Records from a collection
----------------------------------------

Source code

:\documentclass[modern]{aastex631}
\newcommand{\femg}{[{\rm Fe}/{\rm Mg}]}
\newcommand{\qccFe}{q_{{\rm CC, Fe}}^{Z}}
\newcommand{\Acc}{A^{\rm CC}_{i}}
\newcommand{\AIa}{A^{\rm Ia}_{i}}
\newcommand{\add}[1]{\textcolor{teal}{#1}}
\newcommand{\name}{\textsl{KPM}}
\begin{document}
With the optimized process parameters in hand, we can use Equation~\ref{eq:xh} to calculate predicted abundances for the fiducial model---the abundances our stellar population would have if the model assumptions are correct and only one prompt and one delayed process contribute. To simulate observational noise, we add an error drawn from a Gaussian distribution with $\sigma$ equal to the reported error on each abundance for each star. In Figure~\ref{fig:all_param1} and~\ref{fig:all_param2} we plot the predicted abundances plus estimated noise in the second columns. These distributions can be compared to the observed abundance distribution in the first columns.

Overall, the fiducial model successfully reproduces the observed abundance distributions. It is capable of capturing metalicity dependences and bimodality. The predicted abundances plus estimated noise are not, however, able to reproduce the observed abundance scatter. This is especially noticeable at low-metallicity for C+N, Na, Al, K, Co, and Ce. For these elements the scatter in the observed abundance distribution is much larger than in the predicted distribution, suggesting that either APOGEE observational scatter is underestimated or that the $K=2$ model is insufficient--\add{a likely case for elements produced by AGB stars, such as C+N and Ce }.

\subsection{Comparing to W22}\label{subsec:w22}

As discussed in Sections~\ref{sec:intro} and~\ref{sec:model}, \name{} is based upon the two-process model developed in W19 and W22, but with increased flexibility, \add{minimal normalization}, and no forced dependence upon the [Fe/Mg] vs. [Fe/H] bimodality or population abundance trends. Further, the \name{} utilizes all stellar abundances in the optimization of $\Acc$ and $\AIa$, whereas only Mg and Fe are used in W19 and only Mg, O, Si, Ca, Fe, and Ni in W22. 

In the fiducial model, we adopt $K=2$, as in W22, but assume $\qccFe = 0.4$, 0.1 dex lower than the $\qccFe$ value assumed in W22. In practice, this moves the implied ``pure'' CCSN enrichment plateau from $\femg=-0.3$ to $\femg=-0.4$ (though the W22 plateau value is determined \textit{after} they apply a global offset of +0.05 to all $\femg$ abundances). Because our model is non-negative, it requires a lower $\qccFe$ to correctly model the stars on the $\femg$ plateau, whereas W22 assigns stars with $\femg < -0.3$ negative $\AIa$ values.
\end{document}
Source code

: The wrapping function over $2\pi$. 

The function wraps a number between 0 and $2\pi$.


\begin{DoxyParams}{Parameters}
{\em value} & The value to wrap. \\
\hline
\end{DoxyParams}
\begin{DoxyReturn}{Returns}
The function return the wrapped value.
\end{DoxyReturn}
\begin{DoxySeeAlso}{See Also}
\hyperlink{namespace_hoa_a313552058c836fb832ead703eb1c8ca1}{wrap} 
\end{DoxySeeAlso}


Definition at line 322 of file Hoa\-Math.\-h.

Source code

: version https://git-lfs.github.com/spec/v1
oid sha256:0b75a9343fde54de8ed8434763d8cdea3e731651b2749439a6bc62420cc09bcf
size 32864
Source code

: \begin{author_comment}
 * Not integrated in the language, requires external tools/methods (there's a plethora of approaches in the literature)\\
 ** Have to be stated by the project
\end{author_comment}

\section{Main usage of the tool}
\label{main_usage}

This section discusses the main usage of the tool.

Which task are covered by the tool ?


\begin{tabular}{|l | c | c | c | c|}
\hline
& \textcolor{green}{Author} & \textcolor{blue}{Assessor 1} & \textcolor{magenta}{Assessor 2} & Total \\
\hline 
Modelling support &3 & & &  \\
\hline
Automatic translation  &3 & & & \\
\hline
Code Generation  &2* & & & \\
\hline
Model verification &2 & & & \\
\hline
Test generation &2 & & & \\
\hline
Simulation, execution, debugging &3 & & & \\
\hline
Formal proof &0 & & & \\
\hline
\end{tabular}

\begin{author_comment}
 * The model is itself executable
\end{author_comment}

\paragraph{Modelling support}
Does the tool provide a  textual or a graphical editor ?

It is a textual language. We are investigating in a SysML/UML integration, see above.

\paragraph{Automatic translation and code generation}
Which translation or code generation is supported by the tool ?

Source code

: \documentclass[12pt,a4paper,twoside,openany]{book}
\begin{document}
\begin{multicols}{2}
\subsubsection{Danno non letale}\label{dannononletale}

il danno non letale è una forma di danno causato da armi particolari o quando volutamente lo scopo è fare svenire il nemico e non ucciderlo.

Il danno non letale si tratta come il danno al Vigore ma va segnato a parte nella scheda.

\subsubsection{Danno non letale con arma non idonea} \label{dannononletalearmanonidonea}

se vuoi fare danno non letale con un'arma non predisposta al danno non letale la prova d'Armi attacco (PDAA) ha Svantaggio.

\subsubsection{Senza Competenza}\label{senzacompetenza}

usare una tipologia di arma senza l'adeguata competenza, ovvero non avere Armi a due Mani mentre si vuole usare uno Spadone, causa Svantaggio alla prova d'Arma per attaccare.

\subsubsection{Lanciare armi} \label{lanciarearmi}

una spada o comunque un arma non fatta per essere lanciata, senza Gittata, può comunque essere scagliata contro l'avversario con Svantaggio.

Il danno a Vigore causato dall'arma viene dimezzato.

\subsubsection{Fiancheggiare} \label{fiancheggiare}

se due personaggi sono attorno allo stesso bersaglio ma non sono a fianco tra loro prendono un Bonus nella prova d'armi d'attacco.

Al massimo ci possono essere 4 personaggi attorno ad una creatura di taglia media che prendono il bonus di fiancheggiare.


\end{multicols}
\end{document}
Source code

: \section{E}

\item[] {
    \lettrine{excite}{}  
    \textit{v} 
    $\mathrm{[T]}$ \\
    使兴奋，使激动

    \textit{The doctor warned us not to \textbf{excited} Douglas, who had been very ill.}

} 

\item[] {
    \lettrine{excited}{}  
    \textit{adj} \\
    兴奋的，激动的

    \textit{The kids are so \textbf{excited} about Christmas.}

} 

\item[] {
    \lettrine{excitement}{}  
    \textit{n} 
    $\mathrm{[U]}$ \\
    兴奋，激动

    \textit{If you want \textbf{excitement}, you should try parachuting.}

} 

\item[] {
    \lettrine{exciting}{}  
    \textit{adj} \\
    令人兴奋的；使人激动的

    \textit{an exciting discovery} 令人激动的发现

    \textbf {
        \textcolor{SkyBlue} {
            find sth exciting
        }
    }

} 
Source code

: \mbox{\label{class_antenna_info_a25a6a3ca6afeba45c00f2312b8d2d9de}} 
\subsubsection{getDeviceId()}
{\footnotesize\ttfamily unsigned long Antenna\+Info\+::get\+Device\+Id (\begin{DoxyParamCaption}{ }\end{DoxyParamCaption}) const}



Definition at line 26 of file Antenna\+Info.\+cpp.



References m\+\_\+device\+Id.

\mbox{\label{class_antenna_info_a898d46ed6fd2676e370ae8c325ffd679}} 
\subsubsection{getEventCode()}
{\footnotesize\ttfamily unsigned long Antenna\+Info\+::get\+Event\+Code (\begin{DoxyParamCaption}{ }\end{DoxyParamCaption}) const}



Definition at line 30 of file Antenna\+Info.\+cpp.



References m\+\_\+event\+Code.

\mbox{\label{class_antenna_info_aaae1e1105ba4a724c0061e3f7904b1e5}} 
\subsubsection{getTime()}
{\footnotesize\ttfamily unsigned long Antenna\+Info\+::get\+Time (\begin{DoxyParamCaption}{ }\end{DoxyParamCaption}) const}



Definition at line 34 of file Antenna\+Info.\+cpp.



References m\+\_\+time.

----------------------------------------

#### Exercise description
Go through the entries and return each line where the word "translation" appears.

#### Solution to this exercise
Automatic translation  &3 & & & \\
\paragraph{Automatic translation and code generation}
Which translation or code generation is supported by the tool ?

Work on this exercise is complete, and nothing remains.